Google Compute Engine autoscale based on 'used' memory

Question

I'm looking to scale my Compute Engine instances based on memory which is an agent metric in Stackdriver. The caveat is that out of the 5 states that the agent can monitor(buffered, cached, free, slab, used) see the link here, I only want to look at 'used' memory and if that value is above certain %age threshold across the group(or per-instance would also work for me), I want to autoscale.

I've already installed the Stackdriver Monitoring agent in all the nodes across the Managed Instance Group and I am successfully able to visualize 'used' memory in my monitoring dashboard as I'm well acquainted with it.

Unfortunately, I can't do it for autoscaling. This is what I see when I go to configure it in the autoscaling section of MIG.

In my belief, adding filter expressions should work as expected, since this expression works correctly in the Stackdriver console using the Monitoring dashboard. Also, it's mentioned here that the syntax is compatible with Cloud Monitoring filter syntax that is given here.

I've tried different combinations for the syntax in the filter expression field but none of them has worked. Please help.

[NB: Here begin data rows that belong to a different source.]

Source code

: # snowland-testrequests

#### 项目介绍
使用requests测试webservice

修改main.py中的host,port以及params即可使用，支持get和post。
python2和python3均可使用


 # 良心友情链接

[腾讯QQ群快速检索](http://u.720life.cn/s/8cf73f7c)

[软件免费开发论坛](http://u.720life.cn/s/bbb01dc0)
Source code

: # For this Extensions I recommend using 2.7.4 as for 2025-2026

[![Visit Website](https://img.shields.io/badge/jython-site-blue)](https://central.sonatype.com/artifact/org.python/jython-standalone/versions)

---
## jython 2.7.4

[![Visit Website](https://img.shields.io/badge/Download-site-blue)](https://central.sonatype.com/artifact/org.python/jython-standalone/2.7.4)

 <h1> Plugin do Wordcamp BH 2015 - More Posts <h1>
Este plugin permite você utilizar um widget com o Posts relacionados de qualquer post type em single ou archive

Your metric identifier is already indicate percent memory used, wouldn't it be redundant by putting the same thing in additional filter? — Wilfred L.
@WilfredL., Stackdriver can monitor 5 stages of memory(buffered, cached, free, slab and used). See link here: cloud.google.com/monitoring/api/metrics_agent#agent-memory. I only want to autoscale based on what's being 'used'. — Pranay Nanda
I tried to replicate and got the same issue, but in the document for autoscaling it never mention it can be fine tune in such a way. You might need to open a public issue tracer [1] with Google so they can better work with this. [1] issuetracker.google.com — Wilfred L.
Okay, in that case I don't really understand what the filter expression is for. — Pranay Nanda
The only syntax I've been able to use that passes the UI validation is metric.label.state="used". However when I do this, I get an error afterwards saying "Regional managed instance groups do not support autoscaling using per-group metrics.". So if you're not using a regional instance-group, it may just work for you're use-case. — Matthew

rqueue rqueue · Accepted Answer · 2021-01-30T06:22:27

I was attempting the exact same configuration in attempts to scale based on memory usage. After testing various unsuccessful entries I reached out to Google support. Based on your question I can't tell what kind of instance group you have. It matters because of the following.

TLDR

Based on input from Google support, only zonal instance groups allow the filter expression entry.

Zonal Instance Group

Only zonal instance groups will allow the metric setting. The setting you are attempting to enter is correct with metric.state=used for a zonal instance group. However, that field must be left blank for regional instance group.

Regional Instance Group

As noted above, applying the filter for a regional instance group is not supported. As noted in their documentation they mention that you leave that field blank.

In the Additional filter expression section:

For a zonal MIG, optionally enter a filter to use individual values from metrics with multiple streams or labels. For more information, see Filtering per-instance metrics.

For a regional MIG, leave this section blank.

If you add an entry you'll receive the message "Regional managed instance groups do not support autoscaling using per-group metrics." when attempting to save your changes.

On the other hand if you leave the field empty it will save. However, I found that leaving the field empty and setting almost any number in the Target Utilization field always caused my group to scale to the maximum number.

Summary

Google informed me that they do have a feature request for this. I communicated that it didn't make sense to even have the option to select percent_used if it's not supported. The response was that we should see the documentation updated in the future to clarify that point.